Negative dentries, 20 years later
Negative dentries, 20 years later
Posted Apr 12, 2022 0:17 UTC (Tue) by NYKevin (subscriber, #129325)In reply to: Negative dentries, 20 years later by cesarb
Parent article: Negative dentries, 20 years later
That is probably acceptable.
> For a sorted structure, the lookup code would have to be modified to return the neighbor entries when the entry is not found. There's an extra complication in that the range lookup would have to use the filesystem's native concept of order, which could differ from filesystem to filesystem (for instance, the order might be based on a hash of the filename).
This might require more complicated tree traversal logic, in the case where one of the neighbor leaves is in a different subtree to the other neighbor leaf. At worst, that probably adds an extra O(log n) root-to-leaf traversal, which is likely acceptable in practice.
> I don't have a good solution for filesystems which use a hash table directly, though an approach using directly the low-level details of the hash table might be possible (that is, a negative entry would map to a range of hash buckets).

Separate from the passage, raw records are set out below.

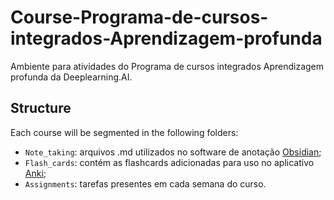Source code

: # Course-Programa-de-cursos-integrados-Aprendizagem-profunda
Ambiente para atividades do Programa de cursos integrados Aprendizagem profunda da Deeplearning.AI.

## Structure

Each course will be segmented in the following folders:

- `Note_taking`: arquivos .md utilizados no software de anotação [Obsidian](https://obsidian.md);
- `Flash_cards`: contém as flashcards adicionadas para uso no aplicativo [Anki](https://obsidian.md);
- `Assignments`: tarefas presentes em cada semana do curso.

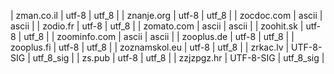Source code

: | zman.co.il | utf-8 | utf_8 |
| znanje.org | utf-8 | utf_8 |
| zocdoc.com | ascii | ascii |
| zodio.fr | utf-8 | utf_8 |
| zomato.com | ascii | ascii |
| zoohit.sk | utf-8 | utf_8 |
| zoominfo.com | ascii | ascii |
| zooplus.de | utf-8 | utf_8 |
| zooplus.fi | utf-8 | utf_8 |
| zoznamskol.eu | utf-8 | utf_8 |
| zrkac.lv | UTF-8-SIG | utf_8_sig |
| zs.pub | utf-8 | utf_8 |
| zzjzpgz.hr | UTF-8-SIG | utf_8_sig |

Typically, when we characterize the performance of a hash table, we assume that it has some maximum fullness. That is, if there are N buckets, then we assume that there are at most kN elements in the hash table (for some k with, in most cases, 0 < k < 1); if the hash table grows larger than that, it gets rebuilt with more buckets. This periodic rebuilding is necessary if you want a hash table to have O(1) performance on its standard operations - else it will eventually degrade to linear scans (regardless of whether you use open hashing or closed hashing). But this also means that it's possible for the hash table to be much, much sparser than k, if it has just been rebuilt (or if you've only added a small number of elements in the first place). As a result, in the worst case you could potentially scan N-1 consecutive buckets to find the boundaries (when there's only one occupied bucket). In cases where the hash table was just rebuilt, you could observe up to N - kn consecutive empty buckets, where n is the previous size (n depends on your growth algorithm, but it's probably some constant fraction of N, e.g. n = N/2). In both cases, this means our worst case performance has degraded from O(1) to O(N) (where N is the number of buckets, which is proportional to the actual number of dentries). That is likely to be unacceptable, for systems where we decided to use a hash table in the first place, because it defeats the main selling point of a hash table.
> The worst case would be remote filesystems (which also includes things like FUSE), since not only their API would have no concept of a negative dentry range, but also a range could become invalid without warning.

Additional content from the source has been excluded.